Input records below:

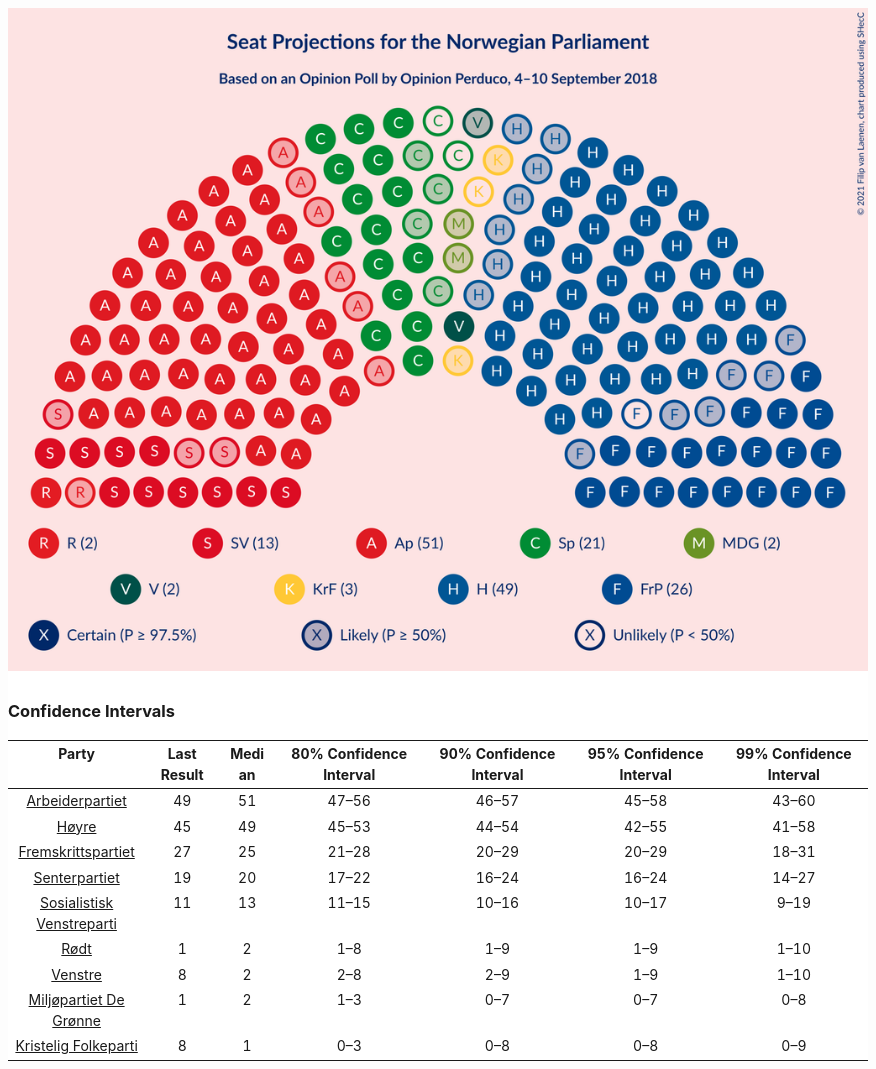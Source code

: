 ![Graph with seating plan not yet produced](2018-09-10-OpinionPerduco-seating-plan.png "Seating Plan")

### Confidence Intervals

| Party | Last Result | Median | 80% Confidence Interval | 90% Confidence Interval | 95% Confidence Interval | 99% Confidence Interval |
|:-----:|:-----------:|:------:|:-----------------------:|:-----------------------:|:-----------------------:|:-----------------------:|
| <a href="#arbeiderpartiet">Arbeiderpartiet</a> | 49 | 51 | 47–56 |46–57 |45–58 |43–60 |
| <a href="#høyre">Høyre</a> | 45 | 49 | 45–53 |44–54 |42–55 |41–58 |
| <a href="#fremskrittspartiet">Fremskrittspartiet</a> | 27 | 25 | 21–28 |20–29 |20–29 |18–31 |
| <a href="#senterpartiet">Senterpartiet</a> | 19 | 20 | 17–22 |16–24 |16–24 |14–27 |
| <a href="#sosialistisk-venstreparti">Sosialistisk Venstreparti</a> | 11 | 13 | 11–15 |10–16 |10–17 |9–19 |
| <a href="#rødt">Rødt</a> | 1 | 2 | 1–8 |1–9 |1–9 |1–10 |
| <a href="#venstre">Venstre</a> | 8 | 2 | 2–8 |2–9 |1–9 |1–10 |
| <a href="#miljøpartiet-de-grønne">Miljøpartiet De Grønne</a> | 1 | 2 | 1–3 |0–7 |0–7 |0–8 |
| <a href="#kristelig-folkeparti">Kristelig Folkeparti</a> | 8 | 1 | 0–3 |0–8 |0–8 |0–9 |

End of Input records.

(Task goal) Reproduce every entry word for word, but omit the pictures.

(Response area)
Source code

: ![Graph with seating plan not yet produced](2018-09-10-OpinionPerduco-seating-plan.png "Seating Plan")

### Confidence Intervals

| Party | Last Result | Median | 80% Confidence Interval | 90% Confidence Interval | 95% Confidence Interval | 99% Confidence Interval |
|:-----:|:-----------:|:------:|:-----------------------:|:-----------------------:|:-----------------------:|:-----------------------:|
| <a href="#arbeiderpartiet">Arbeiderpartiet</a> | 49 | 51 | 47–56 |46–57 |45–58 |43–60 |
| <a href="#høyre">Høyre</a> | 45 | 49 | 45–53 |44–54 |42–55 |41–58 |
| <a href="#fremskrittspartiet">Fremskrittspartiet</a> | 27 | 25 | 21–28 |20–29 |20–29 |18–31 |
| <a href="#senterpartiet">Senterpartiet</a> | 19 | 20 | 17–22 |16–24 |16–24 |14–27 |
| <a href="#sosialistisk-venstreparti">Sosialistisk Venstreparti</a> | 11 | 13 | 11–15 |10–16 |10–17 |9–19 |
| <a href="#rødt">Rødt</a> | 1 | 2 | 1–8 |1–9 |1–9 |1–10 |
| <a href="#venstre">Venstre</a> | 8 | 2 | 2–8 |2–9 |1–9 |1–10 |
| <a href="#miljøpartiet-de-grønne">Miljøpartiet De Grønne</a> | 1 | 2 | 1–3 |0–7 |0–7 |0–8 |
| <a href="#kristelig-folkeparti">Kristelig Folkeparti</a> | 8 | 1 | 0–3 |0–8 |0–8 |0–9 |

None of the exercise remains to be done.